Alors que j'étais en fonction au sein d'une chambre régionale des comptes, j'ai pu observer que, depuis des dizaines d'années, on passait à côté d'un effet de levier exceptionnel. Quand on engage 1 000 euros de crédits publics pour une action de l'administration, on en retire en général, dans le meilleur des cas, un bénéfice de 1 000 euros. Quand on aide une entreprise à hauteur de 1 000 euros, sachant développer un investissement, elle le valorisera à 1 200, voire 1 500 euros. Mais quand on confie 1 000 euros à une association, grâce à l'effet de levier du bénévolat, elle en fera au minimum pour deux à trois fois plus. L'exemple de Recherches & Solidarités est à ce titre assez éclairant : nous ne touchons pas de subvention de fonctionnement et nos moyens reposent à 50 % sur le bénévolat.
De ce manque de reconnaissance résulte une double difficulté : d'abord une limitation de l'action qui peut être menée, ensuite l'absence d'encouragement pour les bénévoles – une subvention de 1 000 euros, c'est pour eux du carburant, une incitation à aller plus loin.

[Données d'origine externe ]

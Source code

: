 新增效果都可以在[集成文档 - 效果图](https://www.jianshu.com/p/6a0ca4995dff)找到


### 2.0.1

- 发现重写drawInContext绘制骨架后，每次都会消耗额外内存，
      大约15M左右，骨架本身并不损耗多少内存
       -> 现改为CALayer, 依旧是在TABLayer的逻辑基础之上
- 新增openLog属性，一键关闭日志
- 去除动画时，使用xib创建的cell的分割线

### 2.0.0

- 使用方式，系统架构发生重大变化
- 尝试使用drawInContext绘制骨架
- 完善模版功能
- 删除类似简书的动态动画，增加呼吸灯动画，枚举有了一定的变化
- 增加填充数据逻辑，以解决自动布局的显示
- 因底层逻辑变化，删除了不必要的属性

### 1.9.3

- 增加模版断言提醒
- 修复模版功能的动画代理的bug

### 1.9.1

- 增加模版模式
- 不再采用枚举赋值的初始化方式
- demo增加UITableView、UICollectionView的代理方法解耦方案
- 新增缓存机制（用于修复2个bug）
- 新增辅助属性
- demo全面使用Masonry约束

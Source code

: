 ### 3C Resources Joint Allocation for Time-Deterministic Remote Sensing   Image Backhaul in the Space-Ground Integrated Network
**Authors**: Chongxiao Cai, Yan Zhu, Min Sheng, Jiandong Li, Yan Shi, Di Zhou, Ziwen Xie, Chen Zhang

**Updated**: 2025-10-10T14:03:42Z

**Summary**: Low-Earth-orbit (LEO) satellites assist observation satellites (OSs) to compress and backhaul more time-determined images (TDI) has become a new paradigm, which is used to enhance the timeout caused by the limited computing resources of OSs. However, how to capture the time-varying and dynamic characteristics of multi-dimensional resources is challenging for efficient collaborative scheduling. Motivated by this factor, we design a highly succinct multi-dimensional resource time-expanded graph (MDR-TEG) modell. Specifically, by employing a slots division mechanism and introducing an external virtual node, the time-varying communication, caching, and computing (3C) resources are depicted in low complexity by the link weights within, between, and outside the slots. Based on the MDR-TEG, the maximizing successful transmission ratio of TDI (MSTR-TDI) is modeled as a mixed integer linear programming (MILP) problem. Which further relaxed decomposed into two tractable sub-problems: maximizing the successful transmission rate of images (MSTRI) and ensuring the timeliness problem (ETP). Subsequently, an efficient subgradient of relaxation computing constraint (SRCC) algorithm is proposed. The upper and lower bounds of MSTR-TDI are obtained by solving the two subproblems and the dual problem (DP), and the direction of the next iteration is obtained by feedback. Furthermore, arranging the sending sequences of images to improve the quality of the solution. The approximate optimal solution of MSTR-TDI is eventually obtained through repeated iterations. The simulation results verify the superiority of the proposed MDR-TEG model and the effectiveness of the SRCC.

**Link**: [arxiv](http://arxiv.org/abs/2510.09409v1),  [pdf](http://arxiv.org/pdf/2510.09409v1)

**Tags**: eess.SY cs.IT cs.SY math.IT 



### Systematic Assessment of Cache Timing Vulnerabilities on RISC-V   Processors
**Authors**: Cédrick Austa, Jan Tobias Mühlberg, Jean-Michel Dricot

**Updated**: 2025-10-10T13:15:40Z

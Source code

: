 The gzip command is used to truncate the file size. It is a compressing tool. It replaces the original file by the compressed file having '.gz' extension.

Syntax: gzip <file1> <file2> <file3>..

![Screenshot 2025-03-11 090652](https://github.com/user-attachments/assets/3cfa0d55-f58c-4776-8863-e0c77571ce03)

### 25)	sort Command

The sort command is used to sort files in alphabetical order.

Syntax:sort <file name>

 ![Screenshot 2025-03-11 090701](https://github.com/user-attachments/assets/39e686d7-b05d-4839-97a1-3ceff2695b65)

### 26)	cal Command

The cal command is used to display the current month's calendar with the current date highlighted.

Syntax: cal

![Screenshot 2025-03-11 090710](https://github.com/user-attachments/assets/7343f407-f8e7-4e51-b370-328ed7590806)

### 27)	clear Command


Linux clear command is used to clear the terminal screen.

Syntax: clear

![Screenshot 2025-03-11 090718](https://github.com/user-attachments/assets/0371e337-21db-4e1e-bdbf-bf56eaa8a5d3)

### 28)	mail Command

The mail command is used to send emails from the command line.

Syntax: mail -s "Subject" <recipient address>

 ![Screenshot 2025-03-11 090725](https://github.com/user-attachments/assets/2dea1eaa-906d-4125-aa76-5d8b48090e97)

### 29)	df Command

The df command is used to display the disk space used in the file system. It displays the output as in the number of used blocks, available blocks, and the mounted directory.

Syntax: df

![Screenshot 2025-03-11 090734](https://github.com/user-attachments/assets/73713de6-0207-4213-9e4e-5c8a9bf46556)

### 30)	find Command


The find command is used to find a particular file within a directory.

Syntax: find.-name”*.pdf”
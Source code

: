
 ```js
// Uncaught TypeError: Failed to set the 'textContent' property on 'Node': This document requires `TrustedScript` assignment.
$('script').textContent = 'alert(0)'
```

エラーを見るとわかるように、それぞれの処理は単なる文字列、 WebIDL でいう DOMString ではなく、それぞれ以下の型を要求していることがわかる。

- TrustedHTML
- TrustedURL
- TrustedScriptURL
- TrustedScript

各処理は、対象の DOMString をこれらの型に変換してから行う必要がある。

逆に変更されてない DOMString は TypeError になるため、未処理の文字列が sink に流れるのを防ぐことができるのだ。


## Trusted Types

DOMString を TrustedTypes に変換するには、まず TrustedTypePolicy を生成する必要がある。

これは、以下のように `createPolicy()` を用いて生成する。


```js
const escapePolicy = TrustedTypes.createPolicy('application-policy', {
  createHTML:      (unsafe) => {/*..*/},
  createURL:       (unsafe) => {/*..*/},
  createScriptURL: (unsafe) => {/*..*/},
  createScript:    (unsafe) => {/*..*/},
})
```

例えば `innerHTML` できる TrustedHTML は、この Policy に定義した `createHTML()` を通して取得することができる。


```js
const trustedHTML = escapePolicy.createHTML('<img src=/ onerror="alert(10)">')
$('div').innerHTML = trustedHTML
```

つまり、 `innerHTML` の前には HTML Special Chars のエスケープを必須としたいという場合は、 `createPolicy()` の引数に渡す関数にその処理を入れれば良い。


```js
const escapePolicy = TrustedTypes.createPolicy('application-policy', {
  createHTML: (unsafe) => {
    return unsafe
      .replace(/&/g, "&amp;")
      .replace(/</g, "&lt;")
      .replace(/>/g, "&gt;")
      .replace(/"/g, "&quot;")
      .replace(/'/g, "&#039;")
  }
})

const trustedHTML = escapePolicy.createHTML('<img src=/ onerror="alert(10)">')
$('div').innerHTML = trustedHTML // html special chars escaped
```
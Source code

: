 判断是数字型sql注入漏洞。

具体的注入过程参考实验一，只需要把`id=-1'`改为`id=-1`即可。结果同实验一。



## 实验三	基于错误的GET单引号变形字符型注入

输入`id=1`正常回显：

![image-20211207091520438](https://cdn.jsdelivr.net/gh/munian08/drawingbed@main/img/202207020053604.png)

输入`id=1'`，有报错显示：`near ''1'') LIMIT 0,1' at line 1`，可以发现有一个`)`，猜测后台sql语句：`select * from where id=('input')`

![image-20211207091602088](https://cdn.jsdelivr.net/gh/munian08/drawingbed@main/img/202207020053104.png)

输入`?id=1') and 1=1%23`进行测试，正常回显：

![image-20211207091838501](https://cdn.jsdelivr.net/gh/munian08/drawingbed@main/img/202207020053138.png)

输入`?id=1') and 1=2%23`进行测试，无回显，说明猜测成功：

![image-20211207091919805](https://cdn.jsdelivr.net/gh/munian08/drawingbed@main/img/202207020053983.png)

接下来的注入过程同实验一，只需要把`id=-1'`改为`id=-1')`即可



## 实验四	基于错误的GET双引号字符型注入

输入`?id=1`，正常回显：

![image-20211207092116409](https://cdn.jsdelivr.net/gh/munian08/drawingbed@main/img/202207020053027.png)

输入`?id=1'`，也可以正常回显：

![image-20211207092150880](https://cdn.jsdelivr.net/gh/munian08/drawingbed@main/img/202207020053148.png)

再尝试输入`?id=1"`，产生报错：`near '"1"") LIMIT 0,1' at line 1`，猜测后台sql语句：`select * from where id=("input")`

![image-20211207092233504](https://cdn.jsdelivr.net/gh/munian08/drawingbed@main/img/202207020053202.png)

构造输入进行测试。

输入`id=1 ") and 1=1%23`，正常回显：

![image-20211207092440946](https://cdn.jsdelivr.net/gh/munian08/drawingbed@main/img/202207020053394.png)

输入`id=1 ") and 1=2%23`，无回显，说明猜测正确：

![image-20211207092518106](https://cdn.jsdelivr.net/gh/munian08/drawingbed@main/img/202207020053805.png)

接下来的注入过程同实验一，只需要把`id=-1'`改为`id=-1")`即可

Je relève par ailleurs une certaine faiblesse du secteur associatif, surtout lorsqu'il dépend trop fortement de la puissance publique : pour mettre en oeuvre une politique publique ou pour profiter de crédits publics, il risque de dévier de son projet propre, perdant ainsi ses repères au détriment de la continuité de son action.
Il me faut aussi constater deux fractures.
La première est territoriale. Malheureusement, c'est dans les territoires en difficulté que les collectivités disposent des moyens les plus réduits, c'est-à-dire là où, précisément, on a le plus besoin des associations. Les derniers travaux de Mme Tchernonog l'ont bien montré et il conviendrait de trouver des procédures pour remédier à cette situation.
La seconde fracture est sociale. Parmi les adhérents, les bénévoles, les donateurs ou, plus encore, les dirigeants, les catégories socioprofessionnelles favorisées sont – de loin – les mieux représentées. Cela a un aspect positif : l'épanouissement de ces personnes et la mobilisation de leurs compétences. Mais le déficit d'adhésion et d'engagement bénévole parmi les personnes modestes, les jeunes et les femmes nous prive de certaines ressources.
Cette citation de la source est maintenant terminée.